Mr. Davis, an Alexandria native who grew up in a housing project known as "The Berg," worked his way through high school, college and graduate school. At the time of his death, he was finance manager in the genetics research division of GlaxoSmithKline, one of the world's largest pharmaceutical companies.
While he was growing up in Alexandria, his parents worked minimum-wage jobs, so Mr. Davis got his first job at age 12. He had a newspaper route, and at 13 he was washing dishes in a restaurant. An honor student in high school, he received a starting place on the football team more through hard work than innate athletic ability, his brother said.
The Titans football team became legendary when the school was desegregated and juniors and seniors from three senior high schools were consolidated into one school, T.C. Williams. A black coach, Herman Boone, was named to head the football team. Racial tensions in the community and in the school were high, but the team developed into a model of integration and went on to an unbeaten season, winning the AAA state championship.
Wearing the No. 20 jersey, Mr. Davis led the team with five interceptions and was named to all-city, all-district and all-regional teams. His teammates said that every night before a game, he would pray that no competitor he covered would catch a touchdown pass. With one exception, none did.
He won an academic scholarship to Duke University and then as a walk-on member of the football team received a full athletic scholarship. He played all four years. After graduation, Mr. Davis worked as an accountant for American Hospital Supply in Macon, Ga. While there, he attended Mercer University at night and received a master's degree in business administration in 1979.
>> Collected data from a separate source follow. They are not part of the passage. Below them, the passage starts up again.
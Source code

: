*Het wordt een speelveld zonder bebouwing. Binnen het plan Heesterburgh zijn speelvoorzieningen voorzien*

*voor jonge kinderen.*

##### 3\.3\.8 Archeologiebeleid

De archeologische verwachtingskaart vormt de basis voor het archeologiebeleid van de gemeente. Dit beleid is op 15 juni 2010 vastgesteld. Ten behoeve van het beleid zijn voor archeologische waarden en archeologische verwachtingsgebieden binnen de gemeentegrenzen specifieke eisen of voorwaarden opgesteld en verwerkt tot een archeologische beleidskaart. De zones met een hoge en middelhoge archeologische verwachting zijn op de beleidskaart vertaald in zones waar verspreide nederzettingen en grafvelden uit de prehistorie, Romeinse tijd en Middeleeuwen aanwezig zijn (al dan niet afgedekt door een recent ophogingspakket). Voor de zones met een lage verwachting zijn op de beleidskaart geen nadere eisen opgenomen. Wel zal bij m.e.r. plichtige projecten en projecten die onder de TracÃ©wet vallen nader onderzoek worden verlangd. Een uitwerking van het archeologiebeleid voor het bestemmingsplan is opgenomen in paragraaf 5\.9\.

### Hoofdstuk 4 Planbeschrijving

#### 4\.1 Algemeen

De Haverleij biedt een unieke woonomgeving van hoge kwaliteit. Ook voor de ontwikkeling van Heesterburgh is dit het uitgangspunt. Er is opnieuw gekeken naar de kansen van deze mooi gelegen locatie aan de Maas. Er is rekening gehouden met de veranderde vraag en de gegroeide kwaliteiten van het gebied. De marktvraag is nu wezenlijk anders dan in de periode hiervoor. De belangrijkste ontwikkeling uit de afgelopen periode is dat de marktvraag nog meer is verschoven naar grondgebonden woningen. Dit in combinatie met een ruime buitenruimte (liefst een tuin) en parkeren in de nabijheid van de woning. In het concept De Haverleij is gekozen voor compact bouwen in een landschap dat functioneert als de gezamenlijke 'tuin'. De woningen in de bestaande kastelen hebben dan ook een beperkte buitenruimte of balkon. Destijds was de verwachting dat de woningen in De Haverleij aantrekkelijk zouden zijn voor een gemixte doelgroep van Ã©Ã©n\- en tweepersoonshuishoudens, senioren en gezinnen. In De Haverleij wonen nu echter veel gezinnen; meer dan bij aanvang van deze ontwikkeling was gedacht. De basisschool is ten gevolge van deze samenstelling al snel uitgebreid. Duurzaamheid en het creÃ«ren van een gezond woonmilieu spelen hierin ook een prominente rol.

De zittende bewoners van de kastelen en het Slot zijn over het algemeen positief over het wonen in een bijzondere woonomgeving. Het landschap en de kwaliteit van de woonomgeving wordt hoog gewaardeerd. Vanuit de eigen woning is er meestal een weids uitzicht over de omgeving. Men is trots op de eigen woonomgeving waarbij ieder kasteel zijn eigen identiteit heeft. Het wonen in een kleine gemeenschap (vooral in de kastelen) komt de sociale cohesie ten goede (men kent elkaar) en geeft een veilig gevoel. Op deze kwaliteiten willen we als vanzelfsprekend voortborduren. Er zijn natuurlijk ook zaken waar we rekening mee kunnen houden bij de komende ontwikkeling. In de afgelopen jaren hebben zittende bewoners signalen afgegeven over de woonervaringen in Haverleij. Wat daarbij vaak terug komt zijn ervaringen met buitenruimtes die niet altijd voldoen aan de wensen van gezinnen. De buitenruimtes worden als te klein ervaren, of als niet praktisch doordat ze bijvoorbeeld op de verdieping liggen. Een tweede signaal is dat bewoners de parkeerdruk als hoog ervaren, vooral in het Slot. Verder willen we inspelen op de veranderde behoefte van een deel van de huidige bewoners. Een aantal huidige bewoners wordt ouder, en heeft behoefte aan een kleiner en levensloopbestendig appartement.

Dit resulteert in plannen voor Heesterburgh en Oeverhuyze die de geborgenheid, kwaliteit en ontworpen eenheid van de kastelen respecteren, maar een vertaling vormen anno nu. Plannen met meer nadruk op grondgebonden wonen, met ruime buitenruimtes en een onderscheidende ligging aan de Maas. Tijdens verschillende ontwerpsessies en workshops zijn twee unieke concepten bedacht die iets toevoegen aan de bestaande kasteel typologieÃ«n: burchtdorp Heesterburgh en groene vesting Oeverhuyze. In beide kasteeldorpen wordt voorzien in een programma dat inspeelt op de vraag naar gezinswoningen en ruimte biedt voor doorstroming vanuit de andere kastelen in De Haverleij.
In 1986, he joined the pharmaceutical firm now known as GlaxoSmithKline.
Earl Cook, who was his teammate in high school and college, said many people called Mr. Davis their best friend.
"He was very much an extroverted, compassionate person," Cook said. "I witnessed this guy go get food for homeless people. That was as much a part of his makeup as anything to do with his professional or athletic life. He had a tremendous sense of humor. . . . If he didn't know something, he found it. If he was behind, he caught up. And if he was ahead, he pulled up people behind him."
Mr. Davis was a deacon at Wake Chapel Church in Raleigh. He was also a board member of the North Carolina Association for Biomedical Research and the National Association of Accountants.
Survivors include his wife of 22 years, Scarlette Carter Davis of Knightdale; a son from a previous relationship, Aarion Davis of Macon; two sons from his marriage, Chris Davis and Capp Davis, both of Raleigh, N.C.; his parents, Andrew and Carrie Davis of Alexandria; three brothers, Kwame Shakoor, Kevin Davis and Andrew Davis Jr., all of Alexandria; and three grandchildren.